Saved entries
▼▼▼

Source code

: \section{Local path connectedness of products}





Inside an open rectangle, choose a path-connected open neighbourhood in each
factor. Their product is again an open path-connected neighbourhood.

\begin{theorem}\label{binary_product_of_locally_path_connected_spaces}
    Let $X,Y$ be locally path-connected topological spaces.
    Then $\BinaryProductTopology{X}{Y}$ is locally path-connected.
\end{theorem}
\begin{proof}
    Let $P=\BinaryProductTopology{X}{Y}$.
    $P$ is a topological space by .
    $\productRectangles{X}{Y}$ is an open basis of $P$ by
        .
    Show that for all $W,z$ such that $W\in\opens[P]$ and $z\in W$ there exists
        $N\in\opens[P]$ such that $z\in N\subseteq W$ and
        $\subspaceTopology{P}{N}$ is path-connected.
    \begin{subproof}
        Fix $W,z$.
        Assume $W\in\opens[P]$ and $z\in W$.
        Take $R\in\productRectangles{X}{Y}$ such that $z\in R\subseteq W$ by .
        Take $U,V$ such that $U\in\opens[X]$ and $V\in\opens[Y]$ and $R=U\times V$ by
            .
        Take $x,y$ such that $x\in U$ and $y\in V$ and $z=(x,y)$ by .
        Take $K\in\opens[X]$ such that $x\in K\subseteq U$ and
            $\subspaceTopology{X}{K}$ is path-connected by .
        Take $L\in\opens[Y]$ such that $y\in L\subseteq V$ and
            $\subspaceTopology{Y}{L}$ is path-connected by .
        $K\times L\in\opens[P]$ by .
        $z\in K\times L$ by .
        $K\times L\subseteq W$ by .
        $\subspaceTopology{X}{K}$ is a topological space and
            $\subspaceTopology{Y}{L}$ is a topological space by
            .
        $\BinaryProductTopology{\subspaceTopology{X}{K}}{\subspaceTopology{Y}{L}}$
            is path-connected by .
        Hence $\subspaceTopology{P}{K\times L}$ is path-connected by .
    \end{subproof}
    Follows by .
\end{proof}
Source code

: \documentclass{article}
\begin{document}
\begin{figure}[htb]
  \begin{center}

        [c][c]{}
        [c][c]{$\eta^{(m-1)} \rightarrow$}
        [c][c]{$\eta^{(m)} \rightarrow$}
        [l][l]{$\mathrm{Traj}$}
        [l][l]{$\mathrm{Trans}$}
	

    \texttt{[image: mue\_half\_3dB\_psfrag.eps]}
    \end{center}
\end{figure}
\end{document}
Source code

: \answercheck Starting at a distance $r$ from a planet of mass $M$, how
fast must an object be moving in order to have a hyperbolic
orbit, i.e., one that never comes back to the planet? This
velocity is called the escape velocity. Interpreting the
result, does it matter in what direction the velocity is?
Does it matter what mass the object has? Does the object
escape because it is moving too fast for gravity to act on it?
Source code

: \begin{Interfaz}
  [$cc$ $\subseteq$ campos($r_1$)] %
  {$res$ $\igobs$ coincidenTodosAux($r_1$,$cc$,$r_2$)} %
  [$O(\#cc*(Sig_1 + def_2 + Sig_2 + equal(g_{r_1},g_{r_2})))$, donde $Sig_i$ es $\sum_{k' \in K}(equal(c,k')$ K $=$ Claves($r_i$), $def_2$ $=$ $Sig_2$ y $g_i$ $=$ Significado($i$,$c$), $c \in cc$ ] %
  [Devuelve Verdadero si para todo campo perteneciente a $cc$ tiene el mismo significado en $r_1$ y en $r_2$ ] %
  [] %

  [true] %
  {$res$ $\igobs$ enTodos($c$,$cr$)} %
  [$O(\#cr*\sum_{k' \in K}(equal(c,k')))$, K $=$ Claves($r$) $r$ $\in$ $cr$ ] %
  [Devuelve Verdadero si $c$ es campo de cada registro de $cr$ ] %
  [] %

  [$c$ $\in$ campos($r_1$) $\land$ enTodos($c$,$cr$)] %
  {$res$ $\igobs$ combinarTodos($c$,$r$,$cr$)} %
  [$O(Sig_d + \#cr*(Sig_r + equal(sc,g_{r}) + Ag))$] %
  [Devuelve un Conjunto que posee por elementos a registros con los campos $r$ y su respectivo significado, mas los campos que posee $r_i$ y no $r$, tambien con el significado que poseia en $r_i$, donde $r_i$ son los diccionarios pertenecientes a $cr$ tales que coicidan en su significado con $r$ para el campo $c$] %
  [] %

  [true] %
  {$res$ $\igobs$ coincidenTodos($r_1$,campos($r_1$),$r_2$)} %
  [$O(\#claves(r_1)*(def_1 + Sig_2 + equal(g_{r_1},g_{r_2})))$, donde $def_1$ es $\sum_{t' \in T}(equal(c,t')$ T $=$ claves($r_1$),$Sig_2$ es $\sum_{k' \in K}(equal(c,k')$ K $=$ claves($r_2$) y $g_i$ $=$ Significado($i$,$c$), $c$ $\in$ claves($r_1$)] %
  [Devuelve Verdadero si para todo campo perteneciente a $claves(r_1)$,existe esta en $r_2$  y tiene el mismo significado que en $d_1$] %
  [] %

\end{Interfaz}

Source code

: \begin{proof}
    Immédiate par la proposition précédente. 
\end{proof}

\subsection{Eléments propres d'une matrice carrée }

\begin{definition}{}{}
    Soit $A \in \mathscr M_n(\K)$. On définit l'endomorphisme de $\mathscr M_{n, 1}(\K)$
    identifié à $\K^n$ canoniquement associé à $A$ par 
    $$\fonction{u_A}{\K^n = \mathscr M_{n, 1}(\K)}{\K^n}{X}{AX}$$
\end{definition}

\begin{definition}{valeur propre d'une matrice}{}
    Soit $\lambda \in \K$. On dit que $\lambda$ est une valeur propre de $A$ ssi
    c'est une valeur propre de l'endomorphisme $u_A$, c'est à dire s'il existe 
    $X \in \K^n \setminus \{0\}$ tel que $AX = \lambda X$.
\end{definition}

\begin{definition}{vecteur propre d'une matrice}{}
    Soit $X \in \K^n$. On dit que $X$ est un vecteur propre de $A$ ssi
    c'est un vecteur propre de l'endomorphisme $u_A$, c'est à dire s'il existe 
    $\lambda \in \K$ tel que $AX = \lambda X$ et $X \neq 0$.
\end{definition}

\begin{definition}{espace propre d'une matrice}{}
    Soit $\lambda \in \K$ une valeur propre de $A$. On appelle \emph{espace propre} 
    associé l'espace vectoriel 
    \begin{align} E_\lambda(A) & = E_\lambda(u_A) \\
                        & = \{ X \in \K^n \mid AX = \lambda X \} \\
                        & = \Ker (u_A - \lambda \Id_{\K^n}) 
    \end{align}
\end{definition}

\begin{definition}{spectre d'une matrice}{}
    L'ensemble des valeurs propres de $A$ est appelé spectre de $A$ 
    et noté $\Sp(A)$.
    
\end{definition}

▲▲▲

§ What you need to do: Report each line in the data above that holds the word "planet" by copying it.

§ Output of the task:
: \answercheck Starting at a distance $r$ from a planet of mass $M$, how
orbit, i.e., one that never comes back to the planet? This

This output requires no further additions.